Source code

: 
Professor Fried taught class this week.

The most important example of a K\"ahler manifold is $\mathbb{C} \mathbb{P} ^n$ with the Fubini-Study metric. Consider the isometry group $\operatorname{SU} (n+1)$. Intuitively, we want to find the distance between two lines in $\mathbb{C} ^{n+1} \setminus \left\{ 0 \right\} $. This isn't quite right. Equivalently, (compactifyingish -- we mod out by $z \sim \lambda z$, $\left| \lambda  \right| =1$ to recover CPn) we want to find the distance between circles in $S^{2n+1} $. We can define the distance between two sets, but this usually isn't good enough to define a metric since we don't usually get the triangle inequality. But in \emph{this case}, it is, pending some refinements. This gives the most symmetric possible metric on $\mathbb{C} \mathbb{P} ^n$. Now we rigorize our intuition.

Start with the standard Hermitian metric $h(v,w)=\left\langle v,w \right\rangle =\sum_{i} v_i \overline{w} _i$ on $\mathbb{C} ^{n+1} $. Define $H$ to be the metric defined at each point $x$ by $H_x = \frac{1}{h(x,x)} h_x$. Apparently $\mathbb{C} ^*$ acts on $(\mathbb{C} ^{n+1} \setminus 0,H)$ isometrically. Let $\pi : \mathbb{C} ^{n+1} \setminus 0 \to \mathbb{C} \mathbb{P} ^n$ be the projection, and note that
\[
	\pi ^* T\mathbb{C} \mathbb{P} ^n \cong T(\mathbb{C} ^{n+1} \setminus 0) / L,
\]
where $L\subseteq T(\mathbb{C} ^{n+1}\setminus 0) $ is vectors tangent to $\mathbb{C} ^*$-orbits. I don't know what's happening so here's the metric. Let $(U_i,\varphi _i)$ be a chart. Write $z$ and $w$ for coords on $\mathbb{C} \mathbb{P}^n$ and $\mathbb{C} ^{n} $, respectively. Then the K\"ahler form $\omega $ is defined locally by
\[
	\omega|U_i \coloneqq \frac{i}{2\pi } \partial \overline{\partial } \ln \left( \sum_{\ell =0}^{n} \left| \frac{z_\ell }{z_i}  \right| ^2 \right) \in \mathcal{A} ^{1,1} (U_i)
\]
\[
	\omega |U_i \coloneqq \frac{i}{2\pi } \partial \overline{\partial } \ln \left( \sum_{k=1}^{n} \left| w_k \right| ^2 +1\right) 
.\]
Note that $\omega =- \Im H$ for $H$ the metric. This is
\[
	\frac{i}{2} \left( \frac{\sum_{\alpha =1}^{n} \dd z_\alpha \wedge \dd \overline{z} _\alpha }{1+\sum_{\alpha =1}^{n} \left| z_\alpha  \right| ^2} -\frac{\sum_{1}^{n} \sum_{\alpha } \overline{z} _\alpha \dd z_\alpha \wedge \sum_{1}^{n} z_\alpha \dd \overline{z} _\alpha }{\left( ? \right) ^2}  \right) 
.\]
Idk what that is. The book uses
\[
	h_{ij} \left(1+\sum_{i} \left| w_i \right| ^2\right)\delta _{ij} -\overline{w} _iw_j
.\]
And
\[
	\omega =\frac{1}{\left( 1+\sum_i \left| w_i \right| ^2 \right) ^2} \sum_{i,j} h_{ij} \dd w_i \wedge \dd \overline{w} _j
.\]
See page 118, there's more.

------

What the task asks :: Copy out all of the records, keeping every line identical.

Answer box ::
Source code

: 
Professor Fried taught class this week.

The most important example of a K\"ahler manifold is $\mathbb{C} \mathbb{P} ^n$ with the Fubini-Study metric. Consider the isometry group $\operatorname{SU} (n+1)$. Intuitively, we want to find the distance between two lines in $\mathbb{C} ^{n+1} \setminus \left\{ 0 \right\} $. This isn't quite right. Equivalently, (compactifyingish -- we mod out by $z \sim \lambda z$, $\left| \lambda  \right| =1$ to recover CPn) we want to find the distance between circles in $S^{2n+1} $. We can define the distance between two sets, but this usually isn't good enough to define a metric since we don't usually get the triangle inequality. But in \emph{this case}, it is, pending some refinements. This gives the most symmetric possible metric on $\mathbb{C} \mathbb{P} ^n$. Now we rigorize our intuition.

Start with the standard Hermitian metric $h(v,w)=\left\langle v,w \right\rangle =\sum_{i} v_i \overline{w} _i$ on $\mathbb{C} ^{n+1} $. Define $H$ to be the metric defined at each point $x$ by $H_x = \frac{1}{h(x,x)} h_x$. Apparently $\mathbb{C} ^*$ acts on $(\mathbb{C} ^{n+1} \setminus 0,H)$ isometrically. Let $\pi : \mathbb{C} ^{n+1} \setminus 0 \to \mathbb{C} \mathbb{P} ^n$ be the projection, and note that
\[
	\pi ^* T\mathbb{C} \mathbb{P} ^n \cong T(\mathbb{C} ^{n+1} \setminus 0) / L,
\]
where $L\subseteq T(\mathbb{C} ^{n+1}\setminus 0) $ is vectors tangent to $\mathbb{C} ^*$-orbits. I don't know what's happening so here's the metric. Let $(U_i,\varphi _i)$ be a chart. Write $z$ and $w$ for coords on $\mathbb{C} \mathbb{P}^n$ and $\mathbb{C} ^{n} $, respectively. Then the K\"ahler form $\omega $ is defined locally by
\[
	\omega|U_i \coloneqq \frac{i}{2\pi } \partial \overline{\partial } \ln \left( \sum_{\ell =0}^{n} \left| \frac{z_\ell }{z_i}  \right| ^2 \right) \in \mathcal{A} ^{1,1} (U_i)
\]
\[
	\omega |U_i \coloneqq \frac{i}{2\pi } \partial \overline{\partial } \ln \left( \sum_{k=1}^{n} \left| w_k \right| ^2 +1\right) 
.\]
Note that $\omega =- \Im H$ for $H$ the metric. This is
\[
	\frac{i}{2} \left( \frac{\sum_{\alpha =1}^{n} \dd z_\alpha \wedge \dd \overline{z} _\alpha }{1+\sum_{\alpha =1}^{n} \left| z_\alpha  \right| ^2} -\frac{\sum_{1}^{n} \sum_{\alpha } \overline{z} _\alpha \dd z_\alpha \wedge \sum_{1}^{n} z_\alpha \dd \overline{z} _\alpha }{\left( ? \right) ^2}  \right) 
.\]
Idk what that is. The book uses
\[
	h_{ij} \left(1+\sum_{i} \left| w_i \right| ^2\right)\delta _{ij} -\overline{w} _iw_j
.\]
And
\[
	\omega =\frac{1}{\left( 1+\sum_i \left| w_i \right| ^2 \right) ^2} \sum_{i,j} h_{ij} \dd w_i \wedge \dd \overline{w} _j
.\]
See page 118, there's more.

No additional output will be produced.